[Records for this task Boundary: Start]

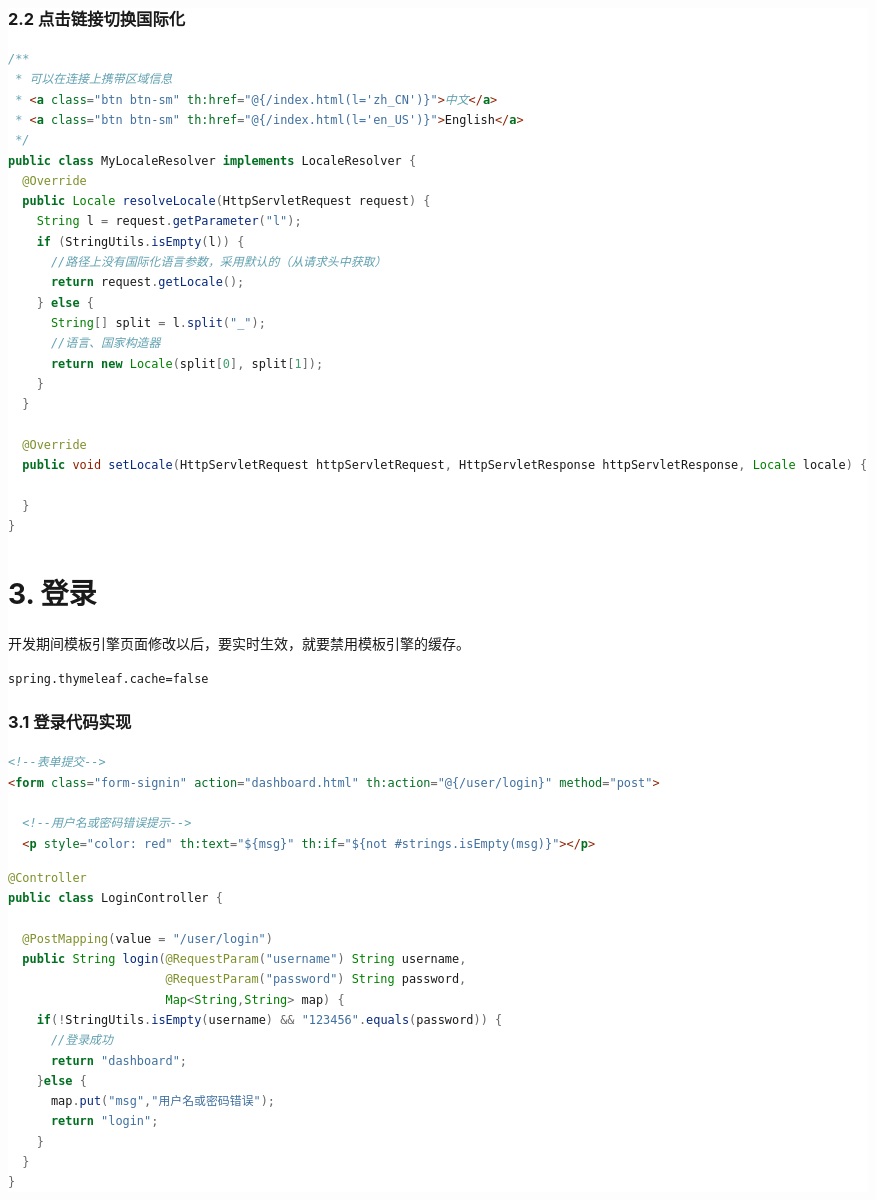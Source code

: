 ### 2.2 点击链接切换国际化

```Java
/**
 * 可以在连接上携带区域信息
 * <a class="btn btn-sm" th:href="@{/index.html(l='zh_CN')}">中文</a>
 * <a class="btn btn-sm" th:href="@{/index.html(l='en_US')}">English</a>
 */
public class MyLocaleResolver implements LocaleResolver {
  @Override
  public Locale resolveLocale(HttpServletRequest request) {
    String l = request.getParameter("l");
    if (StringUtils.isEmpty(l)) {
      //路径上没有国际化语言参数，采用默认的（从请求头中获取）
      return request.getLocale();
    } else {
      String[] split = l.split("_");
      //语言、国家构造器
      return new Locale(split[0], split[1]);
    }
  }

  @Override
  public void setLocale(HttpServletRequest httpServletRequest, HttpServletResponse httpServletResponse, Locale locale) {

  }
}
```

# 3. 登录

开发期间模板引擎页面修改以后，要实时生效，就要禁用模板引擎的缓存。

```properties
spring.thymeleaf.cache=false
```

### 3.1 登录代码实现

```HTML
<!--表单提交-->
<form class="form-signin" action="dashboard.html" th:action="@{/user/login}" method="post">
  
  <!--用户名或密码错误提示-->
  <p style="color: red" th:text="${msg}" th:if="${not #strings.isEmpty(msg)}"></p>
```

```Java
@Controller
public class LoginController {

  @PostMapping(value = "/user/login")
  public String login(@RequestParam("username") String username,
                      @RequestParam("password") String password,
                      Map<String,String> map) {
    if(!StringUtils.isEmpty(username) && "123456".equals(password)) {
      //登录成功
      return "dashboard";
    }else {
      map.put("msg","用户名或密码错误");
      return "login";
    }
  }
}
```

[Records for this task Boundary: End]

— Task to complete —
For each line in the data that holds the word "index", copy the line.

— Response —
 * <a class="btn btn-sm" th:href="@{/index.html(l='zh_CN')}">中文</a>
 * <a class="btn btn-sm" th:href="@{/index.html(l='en_US')}">English</a>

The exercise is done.